И эта карикатура в тысячу раз страшнее, чем любой самый яростный атеизм. Критики советизма упирают на его радикальное антихристианство, однако сам антихрист вовсе не будет отрицать Христа. Он будет пародировать его, и выдавать самого себя за мессию. И уже одно то, что коммунизм никак не подлаживался под христианство, свидетельствует в его пользу. А вот то, что Запад частенько заигрывает с христианством и, вообще, с традиционностью («конституционный монархизм», «либеральный консерватизм» и т. д.) – полностью против него. И, как ни покажется парадоксальным, но атеистическая советская империя гораздо ближе к Христу, чем «христианская» Америка. (3)

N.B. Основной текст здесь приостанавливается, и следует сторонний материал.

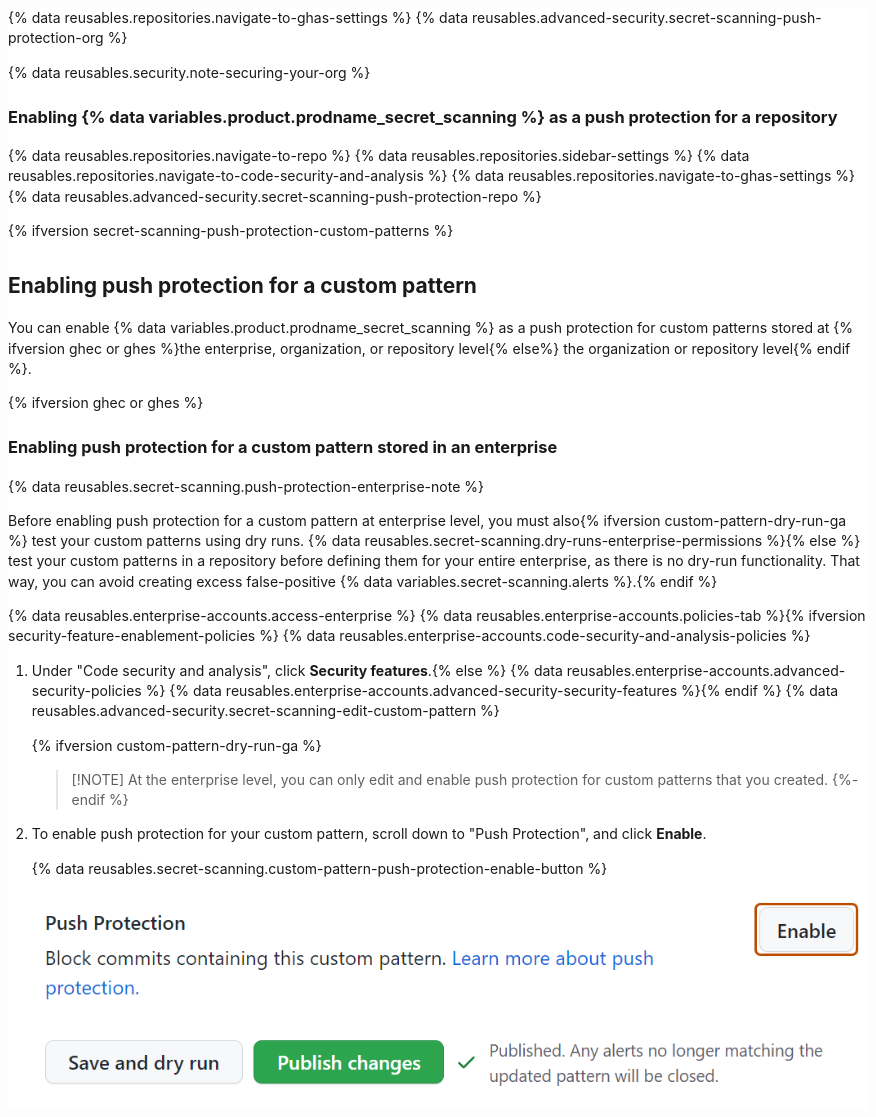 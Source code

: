 {% data reusables.repositories.navigate-to-ghas-settings %}
{% data reusables.advanced-security.secret-scanning-push-protection-org %}

{% data reusables.security.note-securing-your-org %}

### Enabling {% data variables.product.prodname_secret_scanning %} as a push protection for a repository

{% data reusables.repositories.navigate-to-repo %}
{% data reusables.repositories.sidebar-settings %}
{% data reusables.repositories.navigate-to-code-security-and-analysis %}
{% data reusables.repositories.navigate-to-ghas-settings %}
{% data reusables.advanced-security.secret-scanning-push-protection-repo %}

{% ifversion secret-scanning-push-protection-custom-patterns %}

## Enabling push protection for a custom pattern

You can enable {% data variables.product.prodname_secret_scanning %} as a push protection for custom patterns stored at {% ifversion ghec or ghes %}the enterprise, organization, or repository level{% else%} the organization or repository level{% endif %}.

{% ifversion ghec or ghes %}

### Enabling push protection for a custom pattern stored in an enterprise

{% data reusables.secret-scanning.push-protection-enterprise-note %}

Before enabling push protection for a custom pattern at enterprise level, you must also{% ifversion custom-pattern-dry-run-ga %} test your custom patterns using dry runs. {% data reusables.secret-scanning.dry-runs-enterprise-permissions %}{% else %} test your custom patterns in a repository before defining them for your entire enterprise, as there is no dry-run functionality. That way, you can avoid creating excess false-positive {% data variables.secret-scanning.alerts %}.{% endif %}

{% data reusables.enterprise-accounts.access-enterprise %}
{% data reusables.enterprise-accounts.policies-tab %}{% ifversion security-feature-enablement-policies %}
{% data reusables.enterprise-accounts.code-security-and-analysis-policies %}
1. Under "Code security and analysis", click **Security features**.{% else %}
{% data reusables.enterprise-accounts.advanced-security-policies %}
{% data reusables.enterprise-accounts.advanced-security-security-features %}{% endif %}
{% data reusables.advanced-security.secret-scanning-edit-custom-pattern %}

   {% ifversion custom-pattern-dry-run-ga %}
   >[!NOTE] At the enterprise level, you can only edit and enable push protection for custom patterns that you created.
   {%- endif %}

1. To enable push protection for your custom pattern, scroll down to "Push Protection", and click **Enable**.

   {% data reusables.secret-scanning.custom-pattern-push-protection-enable-button %}

   ![Screenshot of the custom pattern page with the button to enable push protection highlighted with a dark orange outline.](/assets/images/help/repository/secret-scanning-custom-pattern-enable-push-protection.png)
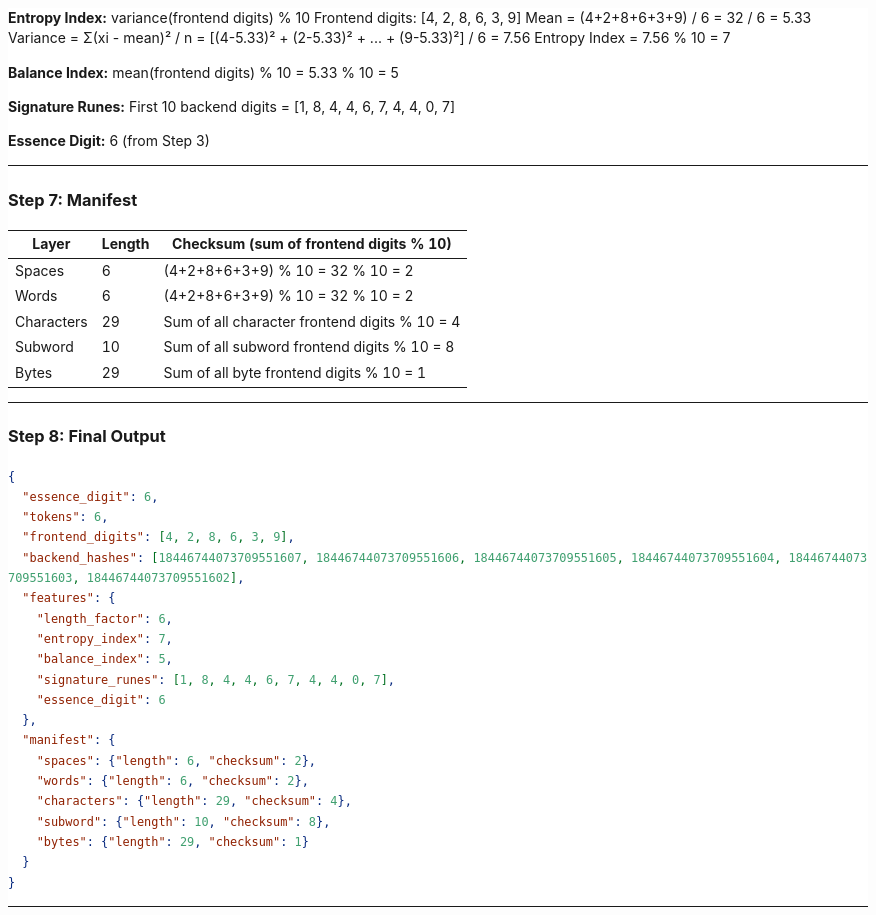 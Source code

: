 **Entropy Index:** variance(frontend digits) % 10
Frontend digits: [4, 2, 8, 6, 3, 9]
Mean = (4+2+8+6+3+9) / 6 = 32 / 6 = 5.33
Variance = Σ(xi - mean)² / n = [(4-5.33)² + (2-5.33)² + ... + (9-5.33)²] / 6 = 7.56
Entropy Index = 7.56 % 10 = 7

**Balance Index:** mean(frontend digits) % 10 = 5.33 % 10 = 5

**Signature Runes:** First 10 backend digits = [1, 8, 4, 4, 6, 7, 4, 4, 0, 7]

**Essence Digit:** 6 (from Step 3)

---

### Step 7: Manifest

| Layer | Length | Checksum (sum of frontend digits % 10) |
|-------|--------|---------------------------------------|
| Spaces | 6 | (4+2+8+6+3+9) % 10 = 32 % 10 = 2 |
| Words | 6 | (4+2+8+6+3+9) % 10 = 32 % 10 = 2 |
| Characters | 29 | Sum of all character frontend digits % 10 = 4 |
| Subword | 10 | Sum of all subword frontend digits % 10 = 8 |
| Bytes | 29 | Sum of all byte frontend digits % 10 = 1 |

---

### Step 8: Final Output

```json
{
  "essence_digit": 6,
  "tokens": 6,
  "frontend_digits": [4, 2, 8, 6, 3, 9],
  "backend_hashes": [18446744073709551607, 18446744073709551606, 18446744073709551605, 18446744073709551604, 18446744073709551603, 18446744073709551602],
  "features": {
    "length_factor": 6,
    "entropy_index": 7,
    "balance_index": 5,
    "signature_runes": [1, 8, 4, 4, 6, 7, 4, 4, 0, 7],
    "essence_digit": 6
  },
  "manifest": {
    "spaces": {"length": 6, "checksum": 2},
    "words": {"length": 6, "checksum": 2},
    "characters": {"length": 29, "checksum": 4},
    "subword": {"length": 10, "checksum": 8},
    "bytes": {"length": 29, "checksum": 1}
  }
}
```

--- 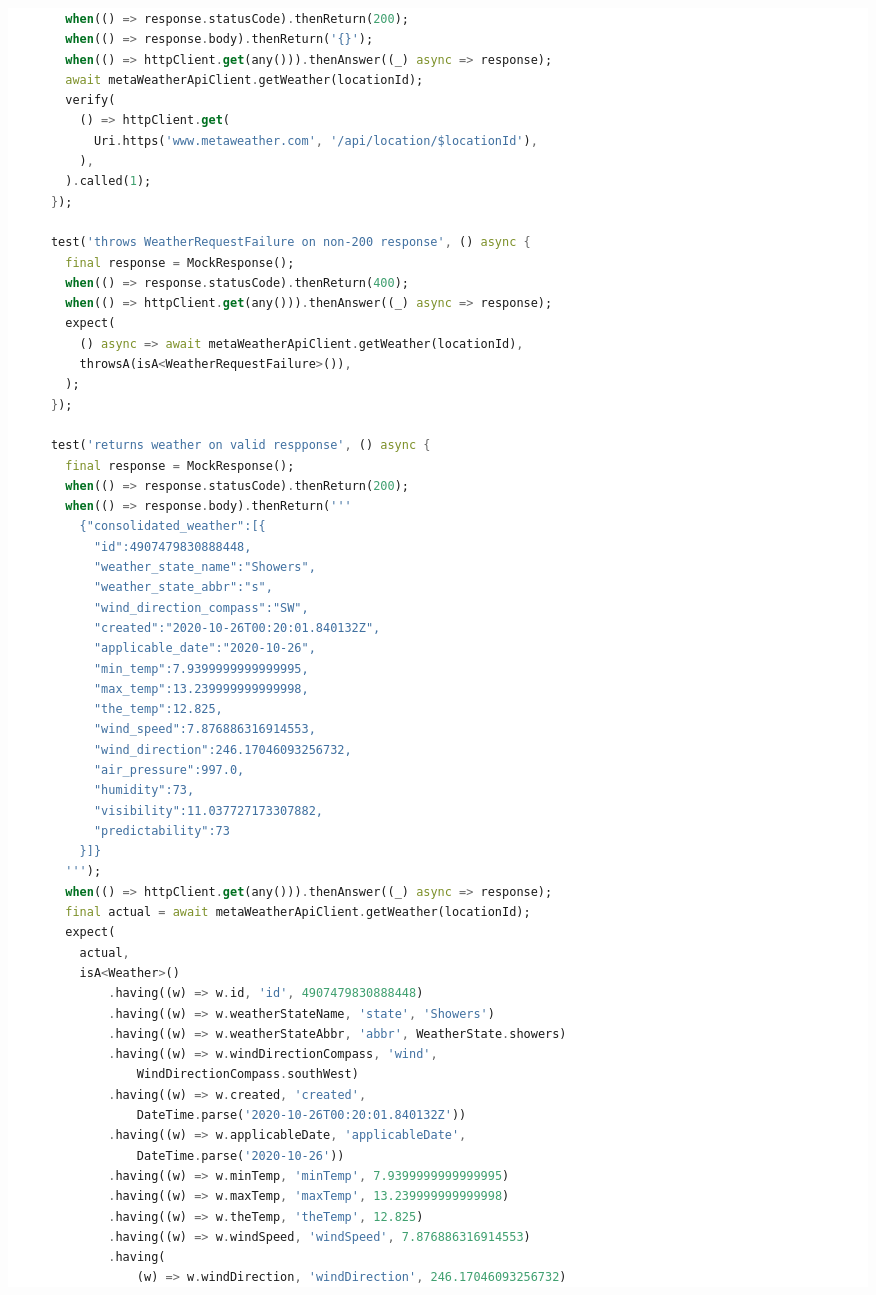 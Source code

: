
 ```dart
        when(() => response.statusCode).thenReturn(200);
        when(() => response.body).thenReturn('{}');
        when(() => httpClient.get(any())).thenAnswer((_) async => response);
        await metaWeatherApiClient.getWeather(locationId);
        verify(
          () => httpClient.get(
            Uri.https('www.metaweather.com', '/api/location/$locationId'),
          ),
        ).called(1);
      });

      test('throws WeatherRequestFailure on non-200 response', () async {
        final response = MockResponse();
        when(() => response.statusCode).thenReturn(400);
        when(() => httpClient.get(any())).thenAnswer((_) async => response);
        expect(
          () async => await metaWeatherApiClient.getWeather(locationId),
          throwsA(isA<WeatherRequestFailure>()),
        );
      });

      test('returns weather on valid respponse', () async {
        final response = MockResponse();
        when(() => response.statusCode).thenReturn(200);
        when(() => response.body).thenReturn('''
          {"consolidated_weather":[{
            "id":4907479830888448,
            "weather_state_name":"Showers",
            "weather_state_abbr":"s",
            "wind_direction_compass":"SW",
            "created":"2020-10-26T00:20:01.840132Z",
            "applicable_date":"2020-10-26",
            "min_temp":7.9399999999999995,
            "max_temp":13.239999999999998,
            "the_temp":12.825,
            "wind_speed":7.876886316914553,
            "wind_direction":246.17046093256732,
            "air_pressure":997.0,
            "humidity":73,
            "visibility":11.037727173307882,
            "predictability":73
          }]}
        ''');
        when(() => httpClient.get(any())).thenAnswer((_) async => response);
        final actual = await metaWeatherApiClient.getWeather(locationId);
        expect(
          actual,
          isA<Weather>()
              .having((w) => w.id, 'id', 4907479830888448)
              .having((w) => w.weatherStateName, 'state', 'Showers')
              .having((w) => w.weatherStateAbbr, 'abbr', WeatherState.showers)
              .having((w) => w.windDirectionCompass, 'wind',
                  WindDirectionCompass.southWest)
              .having((w) => w.created, 'created',
                  DateTime.parse('2020-10-26T00:20:01.840132Z'))
              .having((w) => w.applicableDate, 'applicableDate',
                  DateTime.parse('2020-10-26'))
              .having((w) => w.minTemp, 'minTemp', 7.9399999999999995)
              .having((w) => w.maxTemp, 'maxTemp', 13.239999999999998)
              .having((w) => w.theTemp, 'theTemp', 12.825)
              .having((w) => w.windSpeed, 'windSpeed', 7.876886316914553)
              .having(
                  (w) => w.windDirection, 'windDirection', 246.17046093256732)
``` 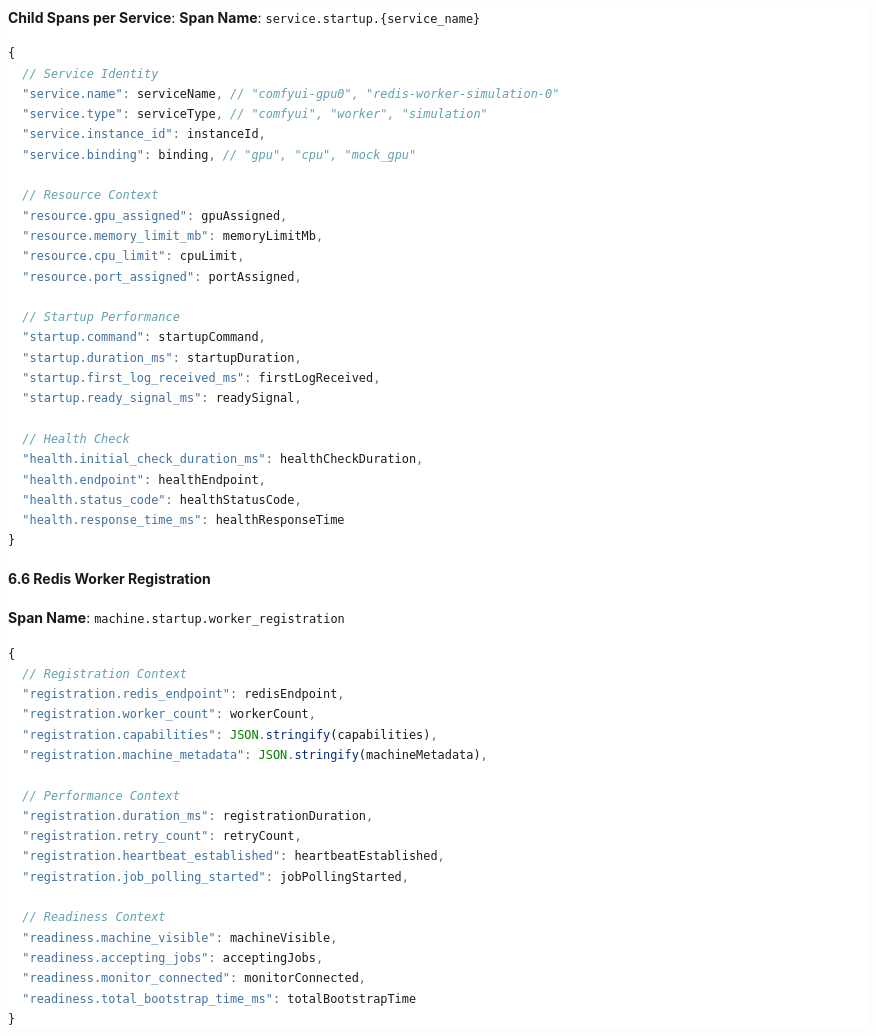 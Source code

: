 **Child Spans per Service**:
**Span Name**: `service.startup.{service_name}`
```typescript
{
  // Service Identity
  "service.name": serviceName, // "comfyui-gpu0", "redis-worker-simulation-0"
  "service.type": serviceType, // "comfyui", "worker", "simulation"
  "service.instance_id": instanceId,
  "service.binding": binding, // "gpu", "cpu", "mock_gpu"
  
  // Resource Context
  "resource.gpu_assigned": gpuAssigned,
  "resource.memory_limit_mb": memoryLimitMb,
  "resource.cpu_limit": cpuLimit,
  "resource.port_assigned": portAssigned,
  
  // Startup Performance
  "startup.command": startupCommand,
  "startup.duration_ms": startupDuration,
  "startup.first_log_received_ms": firstLogReceived,
  "startup.ready_signal_ms": readySignal,
  
  // Health Check
  "health.initial_check_duration_ms": healthCheckDuration,
  "health.endpoint": healthEndpoint,
  "health.status_code": healthStatusCode,
  "health.response_time_ms": healthResponseTime
}
```

#### 6.6 Redis Worker Registration
**Span Name**: `machine.startup.worker_registration`
```typescript
{
  // Registration Context
  "registration.redis_endpoint": redisEndpoint,
  "registration.worker_count": workerCount,
  "registration.capabilities": JSON.stringify(capabilities),
  "registration.machine_metadata": JSON.stringify(machineMetadata),
  
  // Performance Context
  "registration.duration_ms": registrationDuration,
  "registration.retry_count": retryCount,
  "registration.heartbeat_established": heartbeatEstablished,
  "registration.job_polling_started": jobPollingStarted,
  
  // Readiness Context
  "readiness.machine_visible": machineVisible,
  "readiness.accepting_jobs": acceptingJobs,
  "readiness.monitor_connected": monitorConnected,
  "readiness.total_bootstrap_time_ms": totalBootstrapTime
}
```
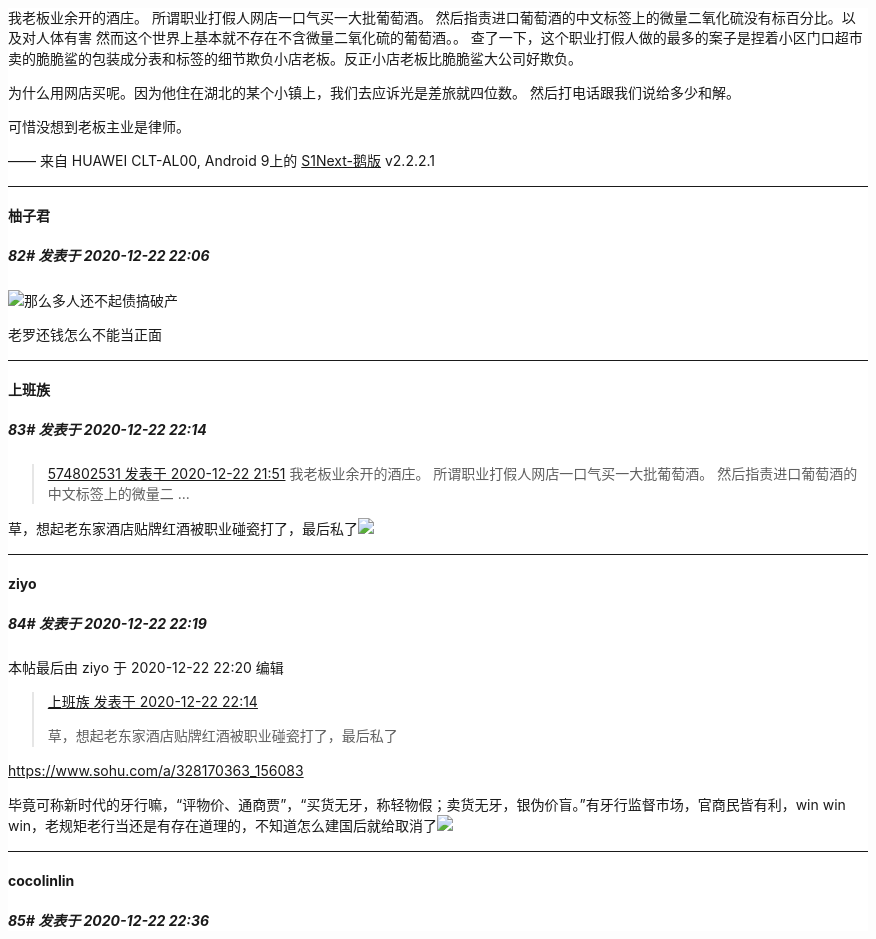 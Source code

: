 我老板业余开的酒庄。
所谓职业打假人网店一口气买一大批葡萄酒。
然后指责进口葡萄酒的中文标签上的微量二氧化硫没有标百分比。以及对人体有害
然而这个世界上基本就不存在不含微量二氧化硫的葡萄酒。。
查了一下，这个职业打假人做的最多的案子是捏着小区门口超市卖的脆脆鲨的包装成分表和标签的细节欺负小店老板。反正小店老板比脆脆鲨大公司好欺负。

为什么用网店买呢。因为他住在湖北的某个小镇上，我们去应诉光是差旅就四位数。
然后打电话跟我们说给多少和解。

可惜没想到老板主业是律师。

—— 来自 HUAWEI CLT-AL00, Android 9上的 [S1Next-鹅版](https://github.com/ykrank/S1-Next/releases) v2.2.2.1


-----

####  柚子君  
##### 82#       发表于 2020-12-22 22:06


<img src="https://static.saraba1st.com/image/smiley/face2017/066.png" referrerpolicy="no-referrer">那么多人还不起债搞破产

老罗还钱怎么不能当正面


-----

####  上班族  
##### 83#       发表于 2020-12-22 22:14


<blockquote><a href="httphttps://bbs.saraba1st.com/2b/forum.php?mod=redirect&amp;goto=findpost&amp;pid=49812012&amp;ptid=1978932" target="_blank">574802531 发表于 2020-12-22 21:51</a>
我老板业余开的酒庄。
所谓职业打假人网店一口气买一大批葡萄酒。
然后指责进口葡萄酒的中文标签上的微量二 ...</blockquote>
草，想起老东家酒店贴牌红酒被职业碰瓷打了，最后私了<img src="https://static.saraba1st.com/image/smiley/face2017/065.png" referrerpolicy="no-referrer">


-----

####  ziyo  
##### 84#       发表于 2020-12-22 22:19


 本帖最后由 ziyo 于 2020-12-22 22:20 编辑 
<blockquote><a href="httphttps://bbs.saraba1st.com/2b/forum.php?mod=redirect&amp;goto=findpost&amp;pid=49812241&amp;ptid=1978932" target="_blank">上班族 发表于 2020-12-22 22:14</a>

草，想起老东家酒店贴牌红酒被职业碰瓷打了，最后私了</blockquote>https://www.sohu.com/a/328170363_156083

毕竟可称新时代的牙行嘛，“评物价、通商贾”，“买货无牙，称轻物假；卖货无牙，银伪价盲。”有牙行监督市场，官商民皆有利，win win win，老规矩老行当还是有存在道理的，不知道怎么建国后就给取消了<img src="https://static.saraba1st.com/image/smiley/face2017/067.png" referrerpolicy="no-referrer">


-----

####  cocolinlin  
##### 85#       发表于 2020-12-22 22:36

Итак, получается, что красный цезаризм не так уж и далек от Традиции. И, в то же время, нельзя не отметить, что он от нее все-таки далек. Большевизм, пусть и в пародийном виде, но все равно сохранялся и в сталинизме, и в советском патриотизме. И марксистко-ленинская форма слишком уж противоречила державному содержанию. Именно это противоречие и взорвало красную державу. Сталин, исходя из соображений консерватизма, так и не отказался от марксизма, как от формальной идеологии СССР. В этом и была его самая большая ошибка. В то же время, он создал мощный научно-технический потенциал и дал сильнейший импульс национального развития. Превращение России в ядерную, космическую державу было заслугой Сталина, но не последующих за ним правителей. То, что мы встретили «перестройку» не в 20-40-х годах, а в 80-х – спасло нас от полной фрагментации, от тотального порабощения.

 

(1) Одни из наиболее значимых проявлений сталинской национальной контрреволюции была русификация кадров, произошедшая в конце 30-х годов. До этого ситуация была абсурдной. Представители «нерусских этносов» стояли во главе – правящей партии (Сталин), тяжелой промышленности (Г. К. Орджоникидзе), транспорта (Л. М. Каганович), госбезопасности (Г. Г. Ягода), внешней политики (М. М. Литвинов), торговли (А. И. Микоян), сельского хозяйства (Я. А. Яковлев-Эпштейн). Сталин добился того, чтобы кадровая политика было гораздо более справедливой, и учитывала интересы самого многочисленного народа СССР – русского народа. С конца 30-х годов русские, а также родственные им украинцы и белорусы, доминируют во властных структурах. На первые роли в государстве выдвинулись молодые сталинские выдвиженцы – А. А. Жданов, Г. М. Маленков, Н. А. Вознесенский, А. Н. Косыгин, В. В. Вахрушев, И. А. Бенедиктов, Н. М. Рычков, А. П. Завенягин, М. Г. Первухин, А. Г. Зверев, Б. Л. Ванников.

 

(2) Надо отметить, что ни о чем подобном не говорили до революции. В своей послевоенной «Народной монархии» И. Л. Солоневич сознается: «Некрасов, вероятно, не знал, как не знал и я, что, например, первая паровая машина действительно была изобретена русским Ползуновым — и что она работала на Алтайских промыслах за двадцать лет до Уатта и Стивенсона. Об этом писала советская пресса — и я ей не поверил. Потом это подтвердила и немецкая пресса, — вероятно ей можно поверить». Парадокс – русский монархист и националист Солоневич не поверил советской прессе, сочтя ее сообщения излишне националистическими. В этом, кстати, видна вся слабость эмиграции, которая была просто ослеплена антисоветизмом, не замечая того, что он начинает плавно перетекать в русофобию.

 

(3) Здесь получается очень интересный парадокс. Если западная демократия есть пародия на Традицию, то сталинский социализм представлял собой пародию на Анти-Традицию. Действительно, сталинизм предельно исказил марксистко-ленинский интернациональный коммунизм, придав ему державно-консервативное направление. Именно на это указывали с негодованием такие его критики, как Троцкий.